— Records for processing —

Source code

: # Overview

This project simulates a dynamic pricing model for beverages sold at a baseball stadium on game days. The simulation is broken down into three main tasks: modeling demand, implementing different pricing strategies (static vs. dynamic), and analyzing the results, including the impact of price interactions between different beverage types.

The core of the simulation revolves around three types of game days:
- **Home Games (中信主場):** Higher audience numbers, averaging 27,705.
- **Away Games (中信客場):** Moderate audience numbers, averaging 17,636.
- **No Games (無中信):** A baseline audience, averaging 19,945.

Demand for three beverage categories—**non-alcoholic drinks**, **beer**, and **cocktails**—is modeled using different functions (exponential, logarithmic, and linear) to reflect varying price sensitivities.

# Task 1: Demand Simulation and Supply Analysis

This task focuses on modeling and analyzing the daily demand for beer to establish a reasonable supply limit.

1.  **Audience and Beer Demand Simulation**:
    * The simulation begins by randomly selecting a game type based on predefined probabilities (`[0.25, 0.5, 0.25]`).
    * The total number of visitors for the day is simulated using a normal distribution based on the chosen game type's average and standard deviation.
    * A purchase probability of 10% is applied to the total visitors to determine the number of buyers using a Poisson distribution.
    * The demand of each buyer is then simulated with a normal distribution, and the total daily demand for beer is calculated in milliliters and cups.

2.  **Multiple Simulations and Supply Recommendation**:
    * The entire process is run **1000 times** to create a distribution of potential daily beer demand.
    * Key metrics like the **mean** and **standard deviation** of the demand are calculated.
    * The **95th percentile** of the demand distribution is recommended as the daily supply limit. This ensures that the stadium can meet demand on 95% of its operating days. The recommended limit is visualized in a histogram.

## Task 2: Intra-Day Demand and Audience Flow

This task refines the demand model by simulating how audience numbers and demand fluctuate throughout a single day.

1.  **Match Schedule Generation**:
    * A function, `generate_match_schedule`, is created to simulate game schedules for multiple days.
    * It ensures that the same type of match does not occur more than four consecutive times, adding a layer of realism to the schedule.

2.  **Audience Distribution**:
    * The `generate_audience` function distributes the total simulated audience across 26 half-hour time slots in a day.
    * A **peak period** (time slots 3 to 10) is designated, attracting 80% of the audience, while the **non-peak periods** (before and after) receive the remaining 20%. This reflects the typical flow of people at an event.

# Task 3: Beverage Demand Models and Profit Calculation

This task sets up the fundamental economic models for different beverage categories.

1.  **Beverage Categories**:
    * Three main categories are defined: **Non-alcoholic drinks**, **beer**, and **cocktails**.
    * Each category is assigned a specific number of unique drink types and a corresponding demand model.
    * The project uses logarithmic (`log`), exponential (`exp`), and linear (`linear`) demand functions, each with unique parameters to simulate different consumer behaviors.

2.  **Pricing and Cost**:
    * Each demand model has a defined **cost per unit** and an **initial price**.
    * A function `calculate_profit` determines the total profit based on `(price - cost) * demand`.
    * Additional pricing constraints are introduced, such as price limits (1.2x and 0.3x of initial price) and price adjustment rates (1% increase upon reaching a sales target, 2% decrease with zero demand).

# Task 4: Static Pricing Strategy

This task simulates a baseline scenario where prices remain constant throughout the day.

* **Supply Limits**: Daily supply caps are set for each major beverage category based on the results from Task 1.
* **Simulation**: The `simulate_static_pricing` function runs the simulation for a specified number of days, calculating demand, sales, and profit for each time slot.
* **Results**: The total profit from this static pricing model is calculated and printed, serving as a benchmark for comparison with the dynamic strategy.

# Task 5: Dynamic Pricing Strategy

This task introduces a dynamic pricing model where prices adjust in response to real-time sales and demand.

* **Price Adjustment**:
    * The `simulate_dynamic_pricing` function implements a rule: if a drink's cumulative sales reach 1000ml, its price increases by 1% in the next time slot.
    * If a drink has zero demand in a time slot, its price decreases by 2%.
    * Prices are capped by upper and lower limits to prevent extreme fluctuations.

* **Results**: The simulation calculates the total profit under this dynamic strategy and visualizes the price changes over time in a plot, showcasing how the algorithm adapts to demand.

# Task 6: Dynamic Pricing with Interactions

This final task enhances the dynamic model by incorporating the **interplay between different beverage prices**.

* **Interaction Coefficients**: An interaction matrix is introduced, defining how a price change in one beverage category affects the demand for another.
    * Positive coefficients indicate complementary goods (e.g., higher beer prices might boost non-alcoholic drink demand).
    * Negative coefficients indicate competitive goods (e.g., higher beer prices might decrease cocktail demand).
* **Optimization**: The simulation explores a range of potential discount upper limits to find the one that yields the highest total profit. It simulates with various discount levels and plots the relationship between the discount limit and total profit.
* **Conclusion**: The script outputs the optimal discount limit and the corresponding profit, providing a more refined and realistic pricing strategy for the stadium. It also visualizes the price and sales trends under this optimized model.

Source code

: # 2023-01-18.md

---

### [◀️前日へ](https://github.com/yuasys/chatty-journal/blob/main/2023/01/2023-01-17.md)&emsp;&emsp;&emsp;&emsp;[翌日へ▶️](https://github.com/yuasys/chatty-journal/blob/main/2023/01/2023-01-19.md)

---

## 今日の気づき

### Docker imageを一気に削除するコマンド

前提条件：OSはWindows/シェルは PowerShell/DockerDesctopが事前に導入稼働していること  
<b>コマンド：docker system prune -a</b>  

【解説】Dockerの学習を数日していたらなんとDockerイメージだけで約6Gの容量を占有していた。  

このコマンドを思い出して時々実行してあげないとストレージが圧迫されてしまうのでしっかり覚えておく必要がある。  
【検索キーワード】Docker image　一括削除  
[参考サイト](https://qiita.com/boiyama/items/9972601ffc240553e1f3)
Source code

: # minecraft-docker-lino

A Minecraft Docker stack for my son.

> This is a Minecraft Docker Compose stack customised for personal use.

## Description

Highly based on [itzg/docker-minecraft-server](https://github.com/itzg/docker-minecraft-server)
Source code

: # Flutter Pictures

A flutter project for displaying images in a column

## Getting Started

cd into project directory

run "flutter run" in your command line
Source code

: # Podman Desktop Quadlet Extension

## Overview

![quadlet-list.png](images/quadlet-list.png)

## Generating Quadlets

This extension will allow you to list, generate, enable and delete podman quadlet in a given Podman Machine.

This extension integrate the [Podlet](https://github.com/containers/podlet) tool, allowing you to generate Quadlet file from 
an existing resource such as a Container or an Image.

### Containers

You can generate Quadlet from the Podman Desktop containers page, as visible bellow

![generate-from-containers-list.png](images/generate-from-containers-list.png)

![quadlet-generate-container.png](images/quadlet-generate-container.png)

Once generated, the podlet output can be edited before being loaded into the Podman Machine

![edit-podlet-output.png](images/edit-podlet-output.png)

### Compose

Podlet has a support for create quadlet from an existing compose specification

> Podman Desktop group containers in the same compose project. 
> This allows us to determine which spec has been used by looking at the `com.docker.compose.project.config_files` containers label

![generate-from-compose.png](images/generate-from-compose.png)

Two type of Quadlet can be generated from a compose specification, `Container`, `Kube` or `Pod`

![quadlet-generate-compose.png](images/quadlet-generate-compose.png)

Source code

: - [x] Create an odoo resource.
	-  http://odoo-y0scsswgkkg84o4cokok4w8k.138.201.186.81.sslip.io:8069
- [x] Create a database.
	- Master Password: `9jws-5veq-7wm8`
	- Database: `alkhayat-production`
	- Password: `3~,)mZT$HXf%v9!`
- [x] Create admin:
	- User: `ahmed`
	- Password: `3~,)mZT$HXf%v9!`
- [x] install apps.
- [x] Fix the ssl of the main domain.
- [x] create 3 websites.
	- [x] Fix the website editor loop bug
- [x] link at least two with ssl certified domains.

— Problem statement —
Would you please copy out every line of the data exactly?

— Exercise output —
Source code

: # Overview

This project simulates a dynamic pricing model for beverages sold at a baseball stadium on game days. The simulation is broken down into three main tasks: modeling demand, implementing different pricing strategies (static vs. dynamic), and analyzing the results, including the impact of price interactions between different beverage types.

The core of the simulation revolves around three types of game days:
- **Home Games (中信主場):** Higher audience numbers, averaging 27,705.
- **Away Games (中信客場):** Moderate audience numbers, averaging 17,636.
- **No Games (無中信):** A baseline audience, averaging 19,945.

Demand for three beverage categories—**non-alcoholic drinks**, **beer**, and **cocktails**—is modeled using different functions (exponential, logarithmic, and linear) to reflect varying price sensitivities.

# Task 1: Demand Simulation and Supply Analysis

This task focuses on modeling and analyzing the daily demand for beer to establish a reasonable supply limit.

1.  **Audience and Beer Demand Simulation**:
    * The simulation begins by randomly selecting a game type based on predefined probabilities (`[0.25, 0.5, 0.25]`).
    * The total number of visitors for the day is simulated using a normal distribution based on the chosen game type's average and standard deviation.
    * A purchase probability of 10% is applied to the total visitors to determine the number of buyers using a Poisson distribution.
    * The demand of each buyer is then simulated with a normal distribution, and the total daily demand for beer is calculated in milliliters and cups.

2.  **Multiple Simulations and Supply Recommendation**:
    * The entire process is run **1000 times** to create a distribution of potential daily beer demand.
    * Key metrics like the **mean** and **standard deviation** of the demand are calculated.
    * The **95th percentile** of the demand distribution is recommended as the daily supply limit. This ensures that the stadium can meet demand on 95% of its operating days. The recommended limit is visualized in a histogram.

## Task 2: Intra-Day Demand and Audience Flow

This task refines the demand model by simulating how audience numbers and demand fluctuate throughout a single day.

1.  **Match Schedule Generation**:
    * A function, `generate_match_schedule`, is created to simulate game schedules for multiple days.
    * It ensures that the same type of match does not occur more than four consecutive times, adding a layer of realism to the schedule.

2.  **Audience Distribution**:
    * The `generate_audience` function distributes the total simulated audience across 26 half-hour time slots in a day.
    * A **peak period** (time slots 3 to 10) is designated, attracting 80% of the audience, while the **non-peak periods** (before and after) receive the remaining 20%. This reflects the typical flow of people at an event.

# Task 3: Beverage Demand Models and Profit Calculation

This task sets up the fundamental economic models for different beverage categories.

1.  **Beverage Categories**:
    * Three main categories are defined: **Non-alcoholic drinks**, **beer**, and **cocktails**.
    * Each category is assigned a specific number of unique drink types and a corresponding demand model.
    * The project uses logarithmic (`log`), exponential (`exp`), and linear (`linear`) demand functions, each with unique parameters to simulate different consumer behaviors.

2.  **Pricing and Cost**:
    * Each demand model has a defined **cost per unit** and an **initial price**.
    * A function `calculate_profit` determines the total profit based on `(price - cost) * demand`.
    * Additional pricing constraints are introduced, such as price limits (1.2x and 0.3x of initial price) and price adjustment rates (1% increase upon reaching a sales target, 2% decrease with zero demand).

# Task 4: Static Pricing Strategy

This task simulates a baseline scenario where prices remain constant throughout the day.

* **Supply Limits**: Daily supply caps are set for each major beverage category based on the results from Task 1.
* **Simulation**: The `simulate_static_pricing` function runs the simulation for a specified number of days, calculating demand, sales, and profit for each time slot.
* **Results**: The total profit from this static pricing model is calculated and printed, serving as a benchmark for comparison with the dynamic strategy.

# Task 5: Dynamic Pricing Strategy

This task introduces a dynamic pricing model where prices adjust in response to real-time sales and demand.

* **Price Adjustment**:
    * The `simulate_dynamic_pricing` function implements a rule: if a drink's cumulative sales reach 1000ml, its price increases by 1% in the next time slot.
    * If a drink has zero demand in a time slot, its price decreases by 2%.
    * Prices are capped by upper and lower limits to prevent extreme fluctuations.

* **Results**: The simulation calculates the total profit under this dynamic strategy and visualizes the price changes over time in a plot, showcasing how the algorithm adapts to demand.

# Task 6: Dynamic Pricing with Interactions

This final task enhances the dynamic model by incorporating the **interplay between different beverage prices**.

* **Interaction Coefficients**: An interaction matrix is introduced, defining how a price change in one beverage category affects the demand for another.
    * Positive coefficients indicate complementary goods (e.g., higher beer prices might boost non-alcoholic drink demand).
    * Negative coefficients indicate competitive goods (e.g., higher beer prices might decrease cocktail demand).
* **Optimization**: The simulation explores a range of potential discount upper limits to find the one that yields the highest total profit. It simulates with various discount levels and plots the relationship between the discount limit and total profit.
* **Conclusion**: The script outputs the optimal discount limit and the corresponding profit, providing a more refined and realistic pricing strategy for the stadium. It also visualizes the price and sales trends under this optimized model.

Source code

: # 2023-01-18.md

---

### [◀️前日へ](https://github.com/yuasys/chatty-journal/blob/main/2023/01/2023-01-17.md)&emsp;&emsp;&emsp;&emsp;[翌日へ▶️](https://github.com/yuasys/chatty-journal/blob/main/2023/01/2023-01-19.md)

---

## 今日の気づき

### Docker imageを一気に削除するコマンド

前提条件：OSはWindows/シェルは PowerShell/DockerDesctopが事前に導入稼働していること  
<b>コマンド：docker system prune -a</b>  

【解説】Dockerの学習を数日していたらなんとDockerイメージだけで約6Gの容量を占有していた。  

このコマンドを思い出して時々実行してあげないとストレージが圧迫されてしまうのでしっかり覚えておく必要がある。  
【検索キーワード】Docker image　一括削除  
[参考サイト](https://qiita.com/boiyama/items/9972601ffc240553e1f3)
Source code

: # minecraft-docker-lino

A Minecraft Docker stack for my son.

> This is a Minecraft Docker Compose stack customised for personal use.

## Description

Highly based on [itzg/docker-minecraft-server](https://github.com/itzg/docker-minecraft-server)
Source code

: # Flutter Pictures

A flutter project for displaying images in a column

## Getting Started

cd into project directory

run "flutter run" in your command line
Source code

: # Podman Desktop Quadlet Extension

## Overview

![quadlet-list.png](images/quadlet-list.png)

## Generating Quadlets

This extension will allow you to list, generate, enable and delete podman quadlet in a given Podman Machine.

This extension integrate the [Podlet](https://github.com/containers/podlet) tool, allowing you to generate Quadlet file from 
an existing resource such as a Container or an Image.

### Containers

You can generate Quadlet from the Podman Desktop containers page, as visible bellow

![generate-from-containers-list.png](images/generate-from-containers-list.png)

![quadlet-generate-container.png](images/quadlet-generate-container.png)

Once generated, the podlet output can be edited before being loaded into the Podman Machine

![edit-podlet-output.png](images/edit-podlet-output.png)

### Compose

Podlet has a support for create quadlet from an existing compose specification

> Podman Desktop group containers in the same compose project. 
> This allows us to determine which spec has been used by looking at the `com.docker.compose.project.config_files` containers label

![generate-from-compose.png](images/generate-from-compose.png)

Two type of Quadlet can be generated from a compose specification, `Container`, `Kube` or `Pod`

![quadlet-generate-compose.png](images/quadlet-generate-compose.png)

Source code

: - [x] Create an odoo resource.
	-  http://odoo-y0scsswgkkg84o4cokok4w8k.138.201.186.81.sslip.io:8069
- [x] Create a database.
	- Master Password: `9jws-5veq-7wm8`
	- Database: `alkhayat-production`
	- Password: `3~,)mZT$HXf%v9!`
- [x] Create admin:
	- User: `ahmed`
	- Password: `3~,)mZT$HXf%v9!`
- [x] install apps.
- [x] Fix the ssl of the main domain.
- [x] create 3 websites.
	- [x] Fix the website editor loop bug
- [x] link at least two with ssl certified domains.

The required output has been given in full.